[Opening Material for the task section]

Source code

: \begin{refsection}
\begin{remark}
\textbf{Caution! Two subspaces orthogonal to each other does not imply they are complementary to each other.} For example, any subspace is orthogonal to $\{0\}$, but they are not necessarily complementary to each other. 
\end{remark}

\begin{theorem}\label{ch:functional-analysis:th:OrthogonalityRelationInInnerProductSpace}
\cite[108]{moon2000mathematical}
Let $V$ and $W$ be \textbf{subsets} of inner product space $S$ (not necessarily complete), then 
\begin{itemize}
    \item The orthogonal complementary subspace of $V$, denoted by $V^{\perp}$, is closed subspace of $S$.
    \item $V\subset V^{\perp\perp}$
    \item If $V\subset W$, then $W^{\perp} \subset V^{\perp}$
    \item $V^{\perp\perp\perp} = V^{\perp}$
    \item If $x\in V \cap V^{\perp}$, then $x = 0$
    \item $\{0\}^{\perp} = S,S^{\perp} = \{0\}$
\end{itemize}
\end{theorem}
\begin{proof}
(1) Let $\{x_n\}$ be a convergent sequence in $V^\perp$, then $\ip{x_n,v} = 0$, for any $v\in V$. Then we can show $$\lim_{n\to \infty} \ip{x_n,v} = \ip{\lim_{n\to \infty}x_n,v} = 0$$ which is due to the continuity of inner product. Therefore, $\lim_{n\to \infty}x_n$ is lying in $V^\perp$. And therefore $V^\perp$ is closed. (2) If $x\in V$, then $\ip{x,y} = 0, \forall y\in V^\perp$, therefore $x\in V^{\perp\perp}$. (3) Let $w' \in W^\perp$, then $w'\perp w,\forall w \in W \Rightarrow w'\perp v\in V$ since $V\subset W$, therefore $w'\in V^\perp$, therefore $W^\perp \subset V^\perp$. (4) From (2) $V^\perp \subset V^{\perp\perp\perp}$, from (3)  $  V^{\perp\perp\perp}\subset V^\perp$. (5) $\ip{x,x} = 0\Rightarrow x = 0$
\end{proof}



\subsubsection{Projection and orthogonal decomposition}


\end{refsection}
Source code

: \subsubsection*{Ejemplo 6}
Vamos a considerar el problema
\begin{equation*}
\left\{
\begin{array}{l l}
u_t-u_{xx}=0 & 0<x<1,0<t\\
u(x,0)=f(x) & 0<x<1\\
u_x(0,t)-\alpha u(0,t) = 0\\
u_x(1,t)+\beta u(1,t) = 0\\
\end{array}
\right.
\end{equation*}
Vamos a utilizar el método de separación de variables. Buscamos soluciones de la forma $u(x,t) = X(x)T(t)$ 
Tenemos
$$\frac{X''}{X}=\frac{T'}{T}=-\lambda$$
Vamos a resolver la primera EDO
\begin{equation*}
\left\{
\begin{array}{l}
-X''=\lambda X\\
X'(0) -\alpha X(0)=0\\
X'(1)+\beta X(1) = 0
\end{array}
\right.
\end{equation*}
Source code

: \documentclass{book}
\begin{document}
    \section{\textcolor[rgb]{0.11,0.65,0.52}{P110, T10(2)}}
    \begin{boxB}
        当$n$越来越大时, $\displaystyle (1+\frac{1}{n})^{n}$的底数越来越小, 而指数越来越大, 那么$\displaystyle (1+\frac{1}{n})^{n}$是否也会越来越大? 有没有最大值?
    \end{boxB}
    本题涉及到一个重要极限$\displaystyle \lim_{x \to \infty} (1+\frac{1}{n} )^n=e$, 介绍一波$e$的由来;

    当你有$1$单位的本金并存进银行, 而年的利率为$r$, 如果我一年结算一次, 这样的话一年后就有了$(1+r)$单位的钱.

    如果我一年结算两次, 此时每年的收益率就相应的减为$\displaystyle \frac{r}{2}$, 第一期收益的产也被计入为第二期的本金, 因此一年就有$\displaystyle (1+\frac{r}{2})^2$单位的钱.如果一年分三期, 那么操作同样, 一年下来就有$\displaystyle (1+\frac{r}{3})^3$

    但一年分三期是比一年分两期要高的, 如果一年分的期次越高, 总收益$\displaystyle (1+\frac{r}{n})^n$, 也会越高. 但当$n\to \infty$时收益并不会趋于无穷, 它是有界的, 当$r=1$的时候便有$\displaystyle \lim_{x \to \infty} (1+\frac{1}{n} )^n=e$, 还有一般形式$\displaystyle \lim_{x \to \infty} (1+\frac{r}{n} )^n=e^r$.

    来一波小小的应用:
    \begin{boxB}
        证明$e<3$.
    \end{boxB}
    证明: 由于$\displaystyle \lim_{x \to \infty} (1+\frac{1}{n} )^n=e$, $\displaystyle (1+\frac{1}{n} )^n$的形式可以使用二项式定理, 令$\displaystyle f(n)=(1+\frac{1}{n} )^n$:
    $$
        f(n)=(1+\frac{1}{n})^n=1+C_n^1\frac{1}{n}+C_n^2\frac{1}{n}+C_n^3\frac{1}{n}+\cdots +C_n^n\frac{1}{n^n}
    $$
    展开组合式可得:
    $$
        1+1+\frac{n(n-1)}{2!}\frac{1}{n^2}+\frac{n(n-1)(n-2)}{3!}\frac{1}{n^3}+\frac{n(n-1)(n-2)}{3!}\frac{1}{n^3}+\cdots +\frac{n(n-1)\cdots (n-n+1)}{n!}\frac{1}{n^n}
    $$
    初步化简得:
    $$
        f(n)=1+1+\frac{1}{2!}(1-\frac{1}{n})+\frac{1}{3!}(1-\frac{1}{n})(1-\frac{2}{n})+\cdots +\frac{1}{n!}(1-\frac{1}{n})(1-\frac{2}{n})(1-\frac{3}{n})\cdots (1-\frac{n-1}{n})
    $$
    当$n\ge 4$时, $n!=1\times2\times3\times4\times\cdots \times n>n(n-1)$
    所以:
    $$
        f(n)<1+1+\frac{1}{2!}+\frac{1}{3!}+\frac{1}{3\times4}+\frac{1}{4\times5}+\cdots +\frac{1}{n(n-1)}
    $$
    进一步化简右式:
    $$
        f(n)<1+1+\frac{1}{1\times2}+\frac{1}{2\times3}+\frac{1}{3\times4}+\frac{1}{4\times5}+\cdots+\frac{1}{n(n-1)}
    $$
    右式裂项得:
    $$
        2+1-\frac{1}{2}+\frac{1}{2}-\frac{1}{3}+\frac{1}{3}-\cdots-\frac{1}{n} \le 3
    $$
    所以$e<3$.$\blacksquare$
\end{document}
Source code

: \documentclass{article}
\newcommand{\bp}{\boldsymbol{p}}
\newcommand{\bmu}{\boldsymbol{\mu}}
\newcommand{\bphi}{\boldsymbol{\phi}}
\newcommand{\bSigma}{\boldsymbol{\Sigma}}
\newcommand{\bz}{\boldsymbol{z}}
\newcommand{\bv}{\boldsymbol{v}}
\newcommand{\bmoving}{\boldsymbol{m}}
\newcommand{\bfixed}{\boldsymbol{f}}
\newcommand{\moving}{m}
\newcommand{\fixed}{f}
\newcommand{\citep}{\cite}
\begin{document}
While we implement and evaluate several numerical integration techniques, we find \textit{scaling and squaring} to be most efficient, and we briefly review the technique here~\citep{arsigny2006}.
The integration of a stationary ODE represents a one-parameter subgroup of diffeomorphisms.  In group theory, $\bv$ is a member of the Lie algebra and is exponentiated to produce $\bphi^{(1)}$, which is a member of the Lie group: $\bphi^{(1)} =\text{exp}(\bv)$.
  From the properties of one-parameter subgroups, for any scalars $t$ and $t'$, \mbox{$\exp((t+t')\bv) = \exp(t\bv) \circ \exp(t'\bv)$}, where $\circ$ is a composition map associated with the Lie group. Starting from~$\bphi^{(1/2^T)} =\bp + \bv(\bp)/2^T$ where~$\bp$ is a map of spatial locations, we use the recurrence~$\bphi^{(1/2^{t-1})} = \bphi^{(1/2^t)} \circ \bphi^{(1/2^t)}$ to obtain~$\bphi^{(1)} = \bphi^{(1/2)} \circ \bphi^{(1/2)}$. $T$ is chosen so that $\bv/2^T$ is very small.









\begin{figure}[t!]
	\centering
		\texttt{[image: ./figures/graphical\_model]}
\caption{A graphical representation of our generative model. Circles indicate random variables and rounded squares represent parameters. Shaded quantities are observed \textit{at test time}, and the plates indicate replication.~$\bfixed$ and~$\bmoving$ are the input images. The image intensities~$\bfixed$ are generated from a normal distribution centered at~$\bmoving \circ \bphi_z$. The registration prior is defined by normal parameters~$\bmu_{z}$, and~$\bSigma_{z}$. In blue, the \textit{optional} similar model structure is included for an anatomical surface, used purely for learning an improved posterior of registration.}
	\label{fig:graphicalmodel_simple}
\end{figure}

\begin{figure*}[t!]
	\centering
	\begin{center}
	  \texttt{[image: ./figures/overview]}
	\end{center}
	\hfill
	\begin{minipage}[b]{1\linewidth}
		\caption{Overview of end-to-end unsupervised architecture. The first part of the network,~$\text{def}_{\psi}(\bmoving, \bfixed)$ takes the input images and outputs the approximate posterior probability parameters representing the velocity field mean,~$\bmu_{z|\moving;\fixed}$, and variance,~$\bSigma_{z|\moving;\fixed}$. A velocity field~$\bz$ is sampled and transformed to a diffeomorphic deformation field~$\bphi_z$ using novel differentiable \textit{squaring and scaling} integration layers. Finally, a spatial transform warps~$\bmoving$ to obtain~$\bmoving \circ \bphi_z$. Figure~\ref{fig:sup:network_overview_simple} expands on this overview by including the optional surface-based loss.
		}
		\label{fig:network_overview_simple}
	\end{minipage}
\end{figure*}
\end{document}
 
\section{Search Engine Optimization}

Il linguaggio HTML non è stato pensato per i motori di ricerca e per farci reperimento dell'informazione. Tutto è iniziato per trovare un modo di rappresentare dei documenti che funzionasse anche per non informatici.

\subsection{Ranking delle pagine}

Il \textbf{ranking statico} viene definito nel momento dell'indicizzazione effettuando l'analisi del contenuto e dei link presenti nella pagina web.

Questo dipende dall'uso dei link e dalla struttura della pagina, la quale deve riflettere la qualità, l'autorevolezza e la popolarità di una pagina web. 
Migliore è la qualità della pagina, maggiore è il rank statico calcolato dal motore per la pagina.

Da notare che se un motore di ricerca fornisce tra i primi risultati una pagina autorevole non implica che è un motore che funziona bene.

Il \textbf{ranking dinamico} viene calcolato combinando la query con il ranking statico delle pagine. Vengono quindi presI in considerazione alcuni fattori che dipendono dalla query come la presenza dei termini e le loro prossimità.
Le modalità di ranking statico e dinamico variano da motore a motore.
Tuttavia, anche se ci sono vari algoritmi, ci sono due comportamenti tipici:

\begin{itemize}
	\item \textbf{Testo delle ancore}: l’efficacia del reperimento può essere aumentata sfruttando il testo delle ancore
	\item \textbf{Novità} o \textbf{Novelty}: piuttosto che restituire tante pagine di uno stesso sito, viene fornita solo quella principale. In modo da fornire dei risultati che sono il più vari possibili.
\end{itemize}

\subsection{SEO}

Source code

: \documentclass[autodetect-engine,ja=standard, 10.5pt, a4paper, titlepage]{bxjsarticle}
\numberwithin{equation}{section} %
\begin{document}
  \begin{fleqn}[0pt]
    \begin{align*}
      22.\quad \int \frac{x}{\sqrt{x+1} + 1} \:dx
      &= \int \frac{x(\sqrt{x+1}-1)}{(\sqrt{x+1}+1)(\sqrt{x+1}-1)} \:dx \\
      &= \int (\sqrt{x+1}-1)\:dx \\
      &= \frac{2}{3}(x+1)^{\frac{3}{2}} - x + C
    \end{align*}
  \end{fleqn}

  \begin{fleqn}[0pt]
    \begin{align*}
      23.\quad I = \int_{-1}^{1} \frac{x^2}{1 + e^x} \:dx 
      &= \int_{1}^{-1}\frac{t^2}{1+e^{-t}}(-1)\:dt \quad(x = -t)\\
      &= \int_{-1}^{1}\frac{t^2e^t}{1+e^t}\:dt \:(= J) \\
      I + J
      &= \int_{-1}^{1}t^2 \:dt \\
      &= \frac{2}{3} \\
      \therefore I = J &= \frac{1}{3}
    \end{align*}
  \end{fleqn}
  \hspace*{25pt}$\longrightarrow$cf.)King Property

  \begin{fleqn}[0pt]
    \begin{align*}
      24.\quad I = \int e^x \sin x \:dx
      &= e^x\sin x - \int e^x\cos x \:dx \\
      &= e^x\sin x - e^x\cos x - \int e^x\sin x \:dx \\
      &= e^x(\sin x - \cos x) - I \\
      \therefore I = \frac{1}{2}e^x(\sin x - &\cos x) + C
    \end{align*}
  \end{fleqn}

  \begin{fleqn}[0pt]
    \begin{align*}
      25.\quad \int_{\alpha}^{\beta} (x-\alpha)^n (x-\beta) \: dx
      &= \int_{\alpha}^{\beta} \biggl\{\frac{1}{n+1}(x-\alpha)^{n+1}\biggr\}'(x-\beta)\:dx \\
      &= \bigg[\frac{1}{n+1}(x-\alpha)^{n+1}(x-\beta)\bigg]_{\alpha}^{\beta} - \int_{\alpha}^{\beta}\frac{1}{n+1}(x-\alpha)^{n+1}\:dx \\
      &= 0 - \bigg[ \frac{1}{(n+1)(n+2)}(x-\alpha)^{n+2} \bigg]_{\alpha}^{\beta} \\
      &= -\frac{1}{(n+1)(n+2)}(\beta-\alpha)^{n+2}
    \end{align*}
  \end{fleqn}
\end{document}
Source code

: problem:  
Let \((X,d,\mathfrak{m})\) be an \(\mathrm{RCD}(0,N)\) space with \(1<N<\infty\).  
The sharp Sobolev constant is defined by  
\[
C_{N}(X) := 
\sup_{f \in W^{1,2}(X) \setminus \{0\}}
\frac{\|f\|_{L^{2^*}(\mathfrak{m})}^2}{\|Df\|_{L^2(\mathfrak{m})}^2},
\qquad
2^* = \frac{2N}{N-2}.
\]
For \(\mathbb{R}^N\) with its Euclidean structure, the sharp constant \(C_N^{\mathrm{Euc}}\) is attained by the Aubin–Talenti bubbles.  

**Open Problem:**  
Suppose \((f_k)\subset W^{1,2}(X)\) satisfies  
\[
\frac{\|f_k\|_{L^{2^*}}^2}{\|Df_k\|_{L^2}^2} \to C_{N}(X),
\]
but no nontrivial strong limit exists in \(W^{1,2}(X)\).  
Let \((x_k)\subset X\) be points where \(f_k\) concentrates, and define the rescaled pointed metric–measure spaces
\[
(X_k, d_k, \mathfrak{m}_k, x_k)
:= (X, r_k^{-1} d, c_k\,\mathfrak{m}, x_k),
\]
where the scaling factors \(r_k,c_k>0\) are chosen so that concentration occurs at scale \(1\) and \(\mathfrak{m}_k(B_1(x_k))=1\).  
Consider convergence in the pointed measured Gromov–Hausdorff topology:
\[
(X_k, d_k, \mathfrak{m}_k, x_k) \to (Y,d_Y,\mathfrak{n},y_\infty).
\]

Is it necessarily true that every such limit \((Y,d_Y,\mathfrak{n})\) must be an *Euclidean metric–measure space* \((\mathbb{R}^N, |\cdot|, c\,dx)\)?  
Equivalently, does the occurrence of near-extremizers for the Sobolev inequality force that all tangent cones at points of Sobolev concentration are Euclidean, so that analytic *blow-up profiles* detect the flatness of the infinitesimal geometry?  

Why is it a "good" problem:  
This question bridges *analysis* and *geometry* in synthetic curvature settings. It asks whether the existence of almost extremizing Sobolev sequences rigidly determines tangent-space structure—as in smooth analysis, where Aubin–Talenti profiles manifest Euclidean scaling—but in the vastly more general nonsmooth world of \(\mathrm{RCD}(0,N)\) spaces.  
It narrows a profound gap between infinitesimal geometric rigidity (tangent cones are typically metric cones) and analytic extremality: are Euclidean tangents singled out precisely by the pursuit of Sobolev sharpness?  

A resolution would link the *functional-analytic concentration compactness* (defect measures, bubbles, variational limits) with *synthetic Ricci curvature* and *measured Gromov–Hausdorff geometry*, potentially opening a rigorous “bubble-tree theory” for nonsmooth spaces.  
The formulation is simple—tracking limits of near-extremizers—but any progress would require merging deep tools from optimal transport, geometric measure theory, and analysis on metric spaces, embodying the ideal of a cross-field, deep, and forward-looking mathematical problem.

[Closing Material for the task section]

Task requirements:
Copy out every line of the data in which the word "bmoving" is found.

Your response:
\newcommand{\bmoving}{\boldsymbol{m}}
\caption{A graphical representation of our generative model. Circles indicate random variables and rounded squares represent parameters. Shaded quantities are observed \textit{at test time}, and the plates indicate replication.~$\bfixed$ and~$\bmoving$ are the input images. The image intensities~$\bfixed$ are generated from a normal distribution centered at~$\bmoving \circ \bphi_z$. The registration prior is defined by normal parameters~$\bmu_{z}$, and~$\bSigma_{z}$. In blue, the \textit{optional} similar model structure is included for an anatomical surface, used purely for learning an improved posterior of registration.}
		\caption{Overview of end-to-end unsupervised architecture. The first part of the network,~$\text{def}_{\psi}(\bmoving, \bfixed)$ takes the input images and outputs the approximate posterior probability parameters representing the velocity field mean,~$\bmu_{z|\moving;\fixed}$, and variance,~$\bSigma_{z|\moving;\fixed}$. A velocity field~$\bz$ is sampled and transformed to a diffeomorphic deformation field~$\bphi_z$ using novel differentiable \textit{squaring and scaling} integration layers. Finally, a spatial transform warps~$\bmoving$ to obtain~$\bmoving \circ \bphi_z$. Figure~\ref{fig:sup:network_overview_simple} expands on this overview by including the optional surface-based loss.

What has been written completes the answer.